サービスの具体的事例

みなと店での居宅療養管理症例

ある日、訪問ヘルパーさんから「患者様のお薬で困っているので助けて欲しい」という電話がありました。

まずは自宅に訪問してみたところ、その状態に驚きました。大量のお薬が残っていて、足の踏み場もない状態でした。また、患者様のQOLもあまり良くなく、元気をなくされていました。


主治医には次のように報告をしました。

4月15日

<薬剤管理指導の内容>

・今回、ニトラゼパム錠5mg、ユーロジン錠1mg、ルネスタ錠1mgを次回、受診の22日まで分として20Tずつ、内科のお薬7日分、整形外科のアセトアミノフェン原末を1日4回で飲むようにして21日分(前回交付分)を置いてきてそれ以外は処分します。

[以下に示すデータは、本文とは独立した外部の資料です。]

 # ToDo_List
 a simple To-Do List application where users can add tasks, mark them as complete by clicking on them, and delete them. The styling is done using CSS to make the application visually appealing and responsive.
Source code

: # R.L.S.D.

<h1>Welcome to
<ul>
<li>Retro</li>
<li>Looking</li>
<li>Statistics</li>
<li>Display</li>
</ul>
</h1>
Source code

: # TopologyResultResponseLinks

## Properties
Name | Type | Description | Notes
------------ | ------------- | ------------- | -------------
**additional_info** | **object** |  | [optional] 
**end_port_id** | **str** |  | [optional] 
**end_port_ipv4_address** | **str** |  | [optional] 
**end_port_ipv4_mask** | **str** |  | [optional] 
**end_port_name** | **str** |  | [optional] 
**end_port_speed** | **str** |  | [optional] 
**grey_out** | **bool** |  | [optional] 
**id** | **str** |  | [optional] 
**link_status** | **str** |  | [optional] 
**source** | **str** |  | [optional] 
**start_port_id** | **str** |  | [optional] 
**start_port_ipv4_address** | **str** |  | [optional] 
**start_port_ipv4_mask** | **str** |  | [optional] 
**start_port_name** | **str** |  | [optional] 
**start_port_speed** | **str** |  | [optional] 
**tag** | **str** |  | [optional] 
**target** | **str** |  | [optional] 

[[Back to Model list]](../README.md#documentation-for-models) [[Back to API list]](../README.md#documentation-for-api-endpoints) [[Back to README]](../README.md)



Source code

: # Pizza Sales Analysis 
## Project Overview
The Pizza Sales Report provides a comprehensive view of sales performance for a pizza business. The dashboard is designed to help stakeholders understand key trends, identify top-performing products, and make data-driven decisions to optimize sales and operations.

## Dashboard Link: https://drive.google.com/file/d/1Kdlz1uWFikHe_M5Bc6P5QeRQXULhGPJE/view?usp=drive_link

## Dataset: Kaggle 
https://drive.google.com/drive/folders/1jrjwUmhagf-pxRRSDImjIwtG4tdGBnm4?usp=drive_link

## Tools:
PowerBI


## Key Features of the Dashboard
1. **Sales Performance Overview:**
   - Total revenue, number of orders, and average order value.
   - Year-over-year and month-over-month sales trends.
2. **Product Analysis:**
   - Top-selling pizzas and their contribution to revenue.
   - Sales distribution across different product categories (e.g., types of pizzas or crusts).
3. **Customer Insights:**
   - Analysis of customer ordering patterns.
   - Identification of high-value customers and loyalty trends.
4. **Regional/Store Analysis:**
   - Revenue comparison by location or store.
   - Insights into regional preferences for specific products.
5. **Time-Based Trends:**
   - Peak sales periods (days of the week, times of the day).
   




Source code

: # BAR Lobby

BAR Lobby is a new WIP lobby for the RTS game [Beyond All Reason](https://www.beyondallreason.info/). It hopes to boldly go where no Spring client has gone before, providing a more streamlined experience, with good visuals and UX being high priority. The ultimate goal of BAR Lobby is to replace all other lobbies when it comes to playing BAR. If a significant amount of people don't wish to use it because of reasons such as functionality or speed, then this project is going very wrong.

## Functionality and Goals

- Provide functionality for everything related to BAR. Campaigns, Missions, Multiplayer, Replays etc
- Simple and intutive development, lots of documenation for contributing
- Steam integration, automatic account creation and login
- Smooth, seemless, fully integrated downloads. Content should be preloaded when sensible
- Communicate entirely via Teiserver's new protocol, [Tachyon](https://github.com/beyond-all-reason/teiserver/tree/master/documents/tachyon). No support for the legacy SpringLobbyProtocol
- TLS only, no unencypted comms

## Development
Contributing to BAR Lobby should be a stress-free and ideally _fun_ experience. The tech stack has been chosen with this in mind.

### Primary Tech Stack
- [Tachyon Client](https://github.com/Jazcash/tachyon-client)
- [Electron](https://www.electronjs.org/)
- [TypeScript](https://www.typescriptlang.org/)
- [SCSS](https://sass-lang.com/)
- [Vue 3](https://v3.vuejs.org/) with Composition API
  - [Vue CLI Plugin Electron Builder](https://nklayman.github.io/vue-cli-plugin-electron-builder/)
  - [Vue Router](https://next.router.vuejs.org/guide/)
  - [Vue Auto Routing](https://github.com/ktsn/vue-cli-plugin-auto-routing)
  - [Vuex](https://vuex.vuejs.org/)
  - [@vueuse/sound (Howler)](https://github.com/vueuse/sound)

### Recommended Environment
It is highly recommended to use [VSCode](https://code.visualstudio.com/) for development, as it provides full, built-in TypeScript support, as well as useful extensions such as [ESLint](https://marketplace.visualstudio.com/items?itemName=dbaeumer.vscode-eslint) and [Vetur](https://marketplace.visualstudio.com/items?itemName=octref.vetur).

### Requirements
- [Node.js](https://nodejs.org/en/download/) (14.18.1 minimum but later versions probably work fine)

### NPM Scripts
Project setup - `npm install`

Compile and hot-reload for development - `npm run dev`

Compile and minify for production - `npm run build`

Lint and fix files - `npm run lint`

次回からは一包化をしてお渡しするということになりました。

<療養その他に関する報告事項>

1,利用者、家族からの情報

2,他の事業者、ケアマネへの情報:担当のヘルパー様にも薬情に残薬を記載して次回の診察時に持っていくように説明いたしました。

<医師への連絡事項>

・ほぼ、心療内科、整形外科のお薬は飲めていない状況で、今回別紙の残薬については処分させていただき、今後きちんと飲んでいただけるように処方を整理していただきたいとご高察の程お願いいたします。ただ、心療内科分の睡眠薬のニトラゼパム5mg、ユーロジン1mg、ルネスタ1mgは最近これで眠れるようになってきたとの事で服用し始めたようです。また、整形外科のアセトアミノフェン原末については1日2回しか服用してない現状が明らかになりました。

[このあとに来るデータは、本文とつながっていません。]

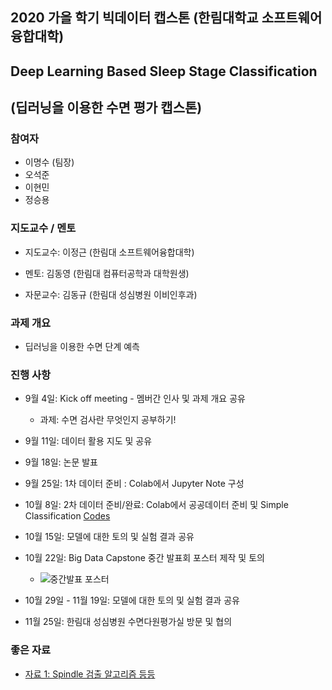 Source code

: ## 2020 가을 학기 빅데이터 캡스톤 (한림대학교 소프트웨어융합대학)
## Deep Learning Based Sleep Stage Classification
## (딥러닝을 이용한 수면 평가 캡스톤)

### 참여자
   - 이명수 (팀장)
   - 오석준
   - 이현민
   - 정승용
   
### 지도교수 / 멘토
   - 지도교수: 이정근 (한림대 소프트웨어융합대학)
   - 멘토: 김동영 (한림대 컴퓨터공학과 대학원생)
   
   - 자문교수: 김동규 (한림대 성심병원 이비인후과)
   
### 과제 개요
   - 딥러닝을 이용한 수면 단계 예측
   
### 진행 사항
   - 9월 4일: Kick off meeting - 멤버간 인사 및 과제 개요 공유
      - 과제: 수면 검사란 무엇인지 공부하기!
   
   - 9월 11일: 데이터 활용 지도 및 공유
   
   - 9월 18일: 논문 발표

   - 9월 25일: 1차 데이터 준비 : Colab에서 Jupyter Note 구성
   
   - 10월 8일: 2차 데이터 준비/완료: Colab에서 공공데이터 준비 및 Simple Classification [Codes](https://github.com/jeonggunlee/SleepCapstone/tree/master/Codes)
   
   - 10월 15일: 모델에 대한 토의 및 실험 결과 공유
   
   - 10월 22일: Big Data Capstone 중간 발표회 포스터 제작 및 토의
      - ![중간발표 포스터](./reports/capston_poster.png)

   - 10월 29일 - 11월 19일: 모델에 대한 토의 및 실험 결과 공유
   
   - 11월 25일: 한림대 성심병원 수면다원평가실 방문 및 협의

### 좋은 자료
   - [자료 1: Spindle 검출 알고리즘 등등](https://raphaelvallat.com/)



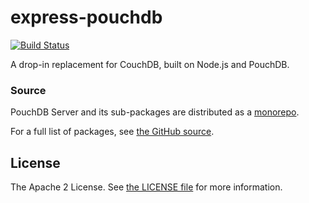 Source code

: # express-pouchdb

[![Build Status](https://travis-ci.org/pouchdb/pouchdb-server.svg)](https://travis-ci.org/pouchdb/pouchdb-server)

A drop-in replacement for CouchDB, built on Node.js and PouchDB.

### Source

PouchDB Server and its sub-packages are distributed as a [monorepo](https://github.com/babel/babel/blob/master/doc/design/monorepo.md).

For a full list of packages, see [the GitHub source](https://github.com/pouchdb/pouchdb-server/tree/master/packages/node_modules).

## License

The Apache 2 License. See [the LICENSE file](https://github.com/pouchdb/pouchdb-server/blob/master/LICENSE) for more information.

・外科の麻薬についてもオキシコンチン錠20mgになってから以前起こっていた、傾眠、意識低下、吐き気、便秘などの症状も落ち着いてきているようでした。


その後、処方内容を整理していくと患者様も見る見るうちに回復し、シャキッと元気になりました。

また、麻薬についても次のように提案しました。

4月23日

<症状に関する情報>

・今回は調整していただいた、内科・心療内科・整形外科薬を服薬カレンダーに整理してセットし案内して来ました。

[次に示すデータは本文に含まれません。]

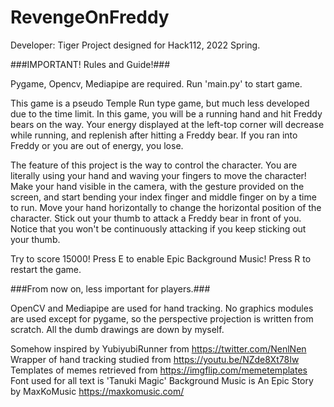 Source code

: # RevengeOnFreddy

Developer: Tiger
Project designed for Hack112, 2022 Spring.

###IMPORTANT! Rules and Guide!###

Pygame, Opencv, Mediapipe are required.
Run 'main.py' to start game.

This game is a pseudo Temple Run type game,
but much less developed due to the time limit.
In this game, you will be a running hand and hit Freddy bears on the way.
Your energy displayed at the left-top corner will decrease while running,
and replenish after hitting a Freddy bear.
If you ran into Freddy or you are out of energy, you lose.

The feature of this project is the way to control the character.
You are literally using your hand and waving your fingers to move the character!
Make your hand visible in the camera, with the gesture provided on the screen,
and start bending your index finger and middle finger on by a time to run.
Move your hand horizontally to change the horizontal position of the character.
Stick out your thumb to attack a Freddy bear in front of you. 
Notice that you won't be continuously attacking if you keep sticking out your thumb.

Try to score 15000!
Press E to enable Epic Background Music!
Press R to restart the game.

###From now on, less important for players.###

OpenCV and Mediapipe are used for hand tracking.
No graphics modules are used except for pygame,
so the perspective projection is written from scratch.
All the dumb drawings are down by myself.

Somehow inspired by YubiyubiRunner from https://twitter.com/NenlNen
Wrapper of hand tracking studied from https://youtu.be/NZde8Xt78Iw 
Templates of memes retrieved from https://imgflip.com/memetemplates
Font used for all text is 'Tanuki Magic'
Background Music is An Epic Story by MaxKoMusic https://maxkomusic.com/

・アセトアミノフェン原末を一日4回きちんと服用するようになって大分痛みの方は落ち着いてきた感じです。ただ、睡眠中のカバーが少し手薄になる感じでその時に現在、服用を控えているオキシコンチンをどう使うか相談を受けました。

<服薬状況に関する情報>

・服薬カレンダーセット(とりあえず2週分づつ)して途中で再度伺うようにしました。

・また、多量の残薬が見つかりました。
オキノーム散5mg 92包、10mg 30包
が出てきました。もう使わないとのことで預かってきました。

<医師への連絡事項>

・現在、整形外科で打っていただく点滴とアセトアミノフェン原末 4g 4X1で痛みは日中コントロール出来てきた感じです。ただ、就寝中の痛みのコントロールが良くないとの事で残っているオキシコンチン錠20mgを夜9時に飲んでいただくようにとりあえず説明してきました。また、その結果を次回お知らせいただき、先生にもお知らせしていただくようにご本人様にも説明させて頂きました。

5月2日

<症状に関する情報>

・前回から痛みは少し落ち着いている様子で前回話していた、オキシコンチン錠20mgの夜1回だけ服用で睡眠中の痛みは何とかコントロールできているとの事でした。また、毎日は飲んでなく前回から3~4回ほど服用したとの事でした

・最近ムカムカ感がちょっと多くなってきているとの事で市販の三共胃腸薬か、大正漢方胃腸薬など飲もうと買ったとの事でした。

<服薬状況に関する情報>

・服薬カレンダーのセット分で昼食後分だけが4日分ほど飲み残しがありましたので理由をお伺いしたところ、ヘルパーさんの訪問時間の関係で、朝食が10時ごろ、夕食が16時ごろで、昼食はプリンかヨーグルトだけを食べるため、くすりを飲まないことがわかった。

<医師への連絡事項>

・介助ヘルパーさんの訪問時間の関係で食事時間の間隔が短くなっていることが判明し、昼食後のお薬が飲めないという事がわかりました。

ただアセトアミノフェンについては現在の4gの用量はあっているように思われますので1回の用量バランスを変更していただく事を主治医にお願いしました。


フェントステープ1mg+アセトアミノフェン4gですっかり落ち着いております。

薬剤師と介助ヘルパーさん、そして医師の連携で、患者様のコンプライアンスと体調が良くなった一例をご紹介しています。